Fixed in a flash

Posting this as a work-in-progress.  I’ll get photos posted shortly.

[Insert photo of broken SB-800 LCD]

My Nikon SB-800 speedlight took a nosedive during a recent project, and the impact hit the LCD display squarely.  The outer LCD protective cover survived intact, but the shock shattered the fragile LCD panel inside, and most of the display became unreadable when the LCD fluid leaked.  Rather than ship this flash unit back to Nikon, I opted to buy a replacement LCD panel for about USD$50 and tackle the repair myself.

[Insert photo of the replacement LCD]

Fortunately for this project, I found Nikon’s SB-800 Repair Manual online (below).  This flash is another marvel of engineering with a rat’s nest of wiring inside; the repair manual looks very helpful in getting it pulled apart and re-assembled.  In particular, it describes how to safely discharge the high-voltage capacitor, safe handling of a fiber-optic sensor cable inside, and how all the connectors get unplugged.

Opening it up

The front cover of the SB-800 opens by removing four screws on the bottom and two on the top of the main body (after rotating the head 90° and pointing it up; don’t remove the rear two screws on either the top or bottom).  This lets the front cover come off, after which a total of 16 connectors must be unplugged to fully disconnect the cover, remove the front PCB (printed circuit board), remove the battery case, and reveal the rear PCB.  The repair manual details these steps.

[Insert photos of the opened SB-800]

A shortcut – I discovered that the rear PCB could be accessed without disconnecting any cables.  Gently lift the battery case and pivot it to lay on top of the front cover that’s been unscrewed.  Removing the remaining two screws near the hot shoe allows it to be moved out of the way as well.  Be very careful not to stress the cables, especially the blue/grey pair connected to the front cover – they’re the shortest of the bunch.  (No, it’s not possible to just remove the back cover instead.)

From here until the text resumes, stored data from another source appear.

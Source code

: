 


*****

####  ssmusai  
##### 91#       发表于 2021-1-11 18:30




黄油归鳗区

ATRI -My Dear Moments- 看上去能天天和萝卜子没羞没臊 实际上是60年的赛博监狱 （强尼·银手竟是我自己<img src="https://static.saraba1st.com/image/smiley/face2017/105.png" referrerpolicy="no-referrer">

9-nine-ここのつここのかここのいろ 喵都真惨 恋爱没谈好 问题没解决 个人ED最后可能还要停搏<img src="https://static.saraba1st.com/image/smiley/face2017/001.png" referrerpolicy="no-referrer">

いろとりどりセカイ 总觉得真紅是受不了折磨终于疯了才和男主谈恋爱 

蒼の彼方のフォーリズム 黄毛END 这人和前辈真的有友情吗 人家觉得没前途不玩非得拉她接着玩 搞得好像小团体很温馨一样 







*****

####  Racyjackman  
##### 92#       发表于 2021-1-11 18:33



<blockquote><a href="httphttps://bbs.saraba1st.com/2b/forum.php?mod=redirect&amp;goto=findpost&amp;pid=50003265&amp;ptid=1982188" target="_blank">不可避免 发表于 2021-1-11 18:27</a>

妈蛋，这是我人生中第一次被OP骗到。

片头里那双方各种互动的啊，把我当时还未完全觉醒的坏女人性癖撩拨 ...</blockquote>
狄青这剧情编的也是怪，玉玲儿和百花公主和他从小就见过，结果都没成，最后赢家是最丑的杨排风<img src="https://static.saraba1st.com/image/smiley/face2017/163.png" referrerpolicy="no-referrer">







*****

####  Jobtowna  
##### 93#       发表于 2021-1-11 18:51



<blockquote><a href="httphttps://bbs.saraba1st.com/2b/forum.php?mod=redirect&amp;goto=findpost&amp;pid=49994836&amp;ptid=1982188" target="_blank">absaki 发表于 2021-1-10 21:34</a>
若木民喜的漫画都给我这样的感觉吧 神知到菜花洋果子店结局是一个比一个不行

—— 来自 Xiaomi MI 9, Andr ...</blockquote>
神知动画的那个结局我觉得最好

From here, it takes 6 screws to removed the rear PCB and access the LCD panel.  The brown flat cable at the top of the PCB is connected to the LCD panel, and also needs to be disconnected.  The connector has a brown clip that needs to be slid upward (but not removed) to release the LCD ribbon cable.

[Insert photo of the rear PCB]

Once the rear PCB is removed, the back cover is free, and the LCD panel just lifts out.  The white silicone button module may be stuck to it, but it’s not really attached.  In this case, while the LCD panel had broken, the LCD fluid had not leaked out of the panel itself.

[Insert photo of the back cover]

Replacing the LCD was as simple as dropping the new one in the opening.  Note that the replacement ships with a plastic film over the LCD display – this needs to be peeled off before installation.  When installed, the bottom edge of the LCD tucks under the lip of the silicone button panel, and there are a pair of foam bumpers that need to be attached to the top of the LCD back (ordered separately, p/n SS043-38).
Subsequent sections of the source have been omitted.